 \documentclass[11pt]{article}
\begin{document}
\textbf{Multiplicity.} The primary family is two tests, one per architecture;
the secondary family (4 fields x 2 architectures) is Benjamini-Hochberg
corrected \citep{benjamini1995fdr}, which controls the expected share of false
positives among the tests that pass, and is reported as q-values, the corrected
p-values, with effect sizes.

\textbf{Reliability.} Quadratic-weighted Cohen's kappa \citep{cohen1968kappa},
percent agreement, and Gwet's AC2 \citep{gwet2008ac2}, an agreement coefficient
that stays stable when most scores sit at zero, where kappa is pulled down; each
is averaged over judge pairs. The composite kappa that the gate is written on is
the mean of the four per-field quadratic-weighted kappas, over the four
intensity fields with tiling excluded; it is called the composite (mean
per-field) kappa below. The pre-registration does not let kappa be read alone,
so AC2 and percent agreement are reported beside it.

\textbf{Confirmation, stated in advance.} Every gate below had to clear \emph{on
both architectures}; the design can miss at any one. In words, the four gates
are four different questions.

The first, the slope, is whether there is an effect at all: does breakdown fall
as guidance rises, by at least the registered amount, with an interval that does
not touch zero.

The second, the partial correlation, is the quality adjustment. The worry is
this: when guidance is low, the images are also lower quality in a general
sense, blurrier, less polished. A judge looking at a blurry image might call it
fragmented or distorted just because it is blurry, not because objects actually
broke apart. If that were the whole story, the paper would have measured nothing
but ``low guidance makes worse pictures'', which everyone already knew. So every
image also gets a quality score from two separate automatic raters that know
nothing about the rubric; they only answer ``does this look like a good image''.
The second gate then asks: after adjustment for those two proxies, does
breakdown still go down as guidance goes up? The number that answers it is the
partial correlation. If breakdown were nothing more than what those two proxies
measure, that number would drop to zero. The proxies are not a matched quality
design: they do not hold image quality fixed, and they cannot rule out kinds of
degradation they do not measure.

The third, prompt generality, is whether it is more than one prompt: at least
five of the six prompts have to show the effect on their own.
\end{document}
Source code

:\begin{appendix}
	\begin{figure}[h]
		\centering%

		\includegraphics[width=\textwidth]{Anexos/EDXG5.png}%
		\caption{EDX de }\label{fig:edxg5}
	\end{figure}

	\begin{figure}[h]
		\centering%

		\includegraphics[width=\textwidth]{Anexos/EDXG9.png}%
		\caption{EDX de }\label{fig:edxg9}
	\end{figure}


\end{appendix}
——————————
▸ Action item:
Reproduce the lines of the entries above from the one with "one per architecture;" to the one with "so AC2 and percent", both included, exactly and without any other line.

▸ Output for this task:
\textbf{Multiplicity.} The primary family is two tests, one per architecture;
the secondary family (4 fields x 2 architectures) is Benjamini-Hochberg
corrected \citep{benjamini1995fdr}, which controls the expected share of false
positives among the tests that pass, and is reported as q-values, the corrected
p-values, with effect sizes.

\textbf{Reliability.} Quadratic-weighted Cohen's kappa \citep{cohen1968kappa},
percent agreement, and Gwet's AC2 \citep{gwet2008ac2}, an agreement coefficient
that stays stable when most scores sit at zero, where kappa is pulled down; each
is averaged over judge pairs. The composite kappa that the gate is written on is
the mean of the four per-field quadratic-weighted kappas, over the four
intensity fields with tiling excluded; it is called the composite (mean
per-field) kappa below. The pre-registration does not let kappa be read alone,
so AC2 and percent agreement are reported beside it.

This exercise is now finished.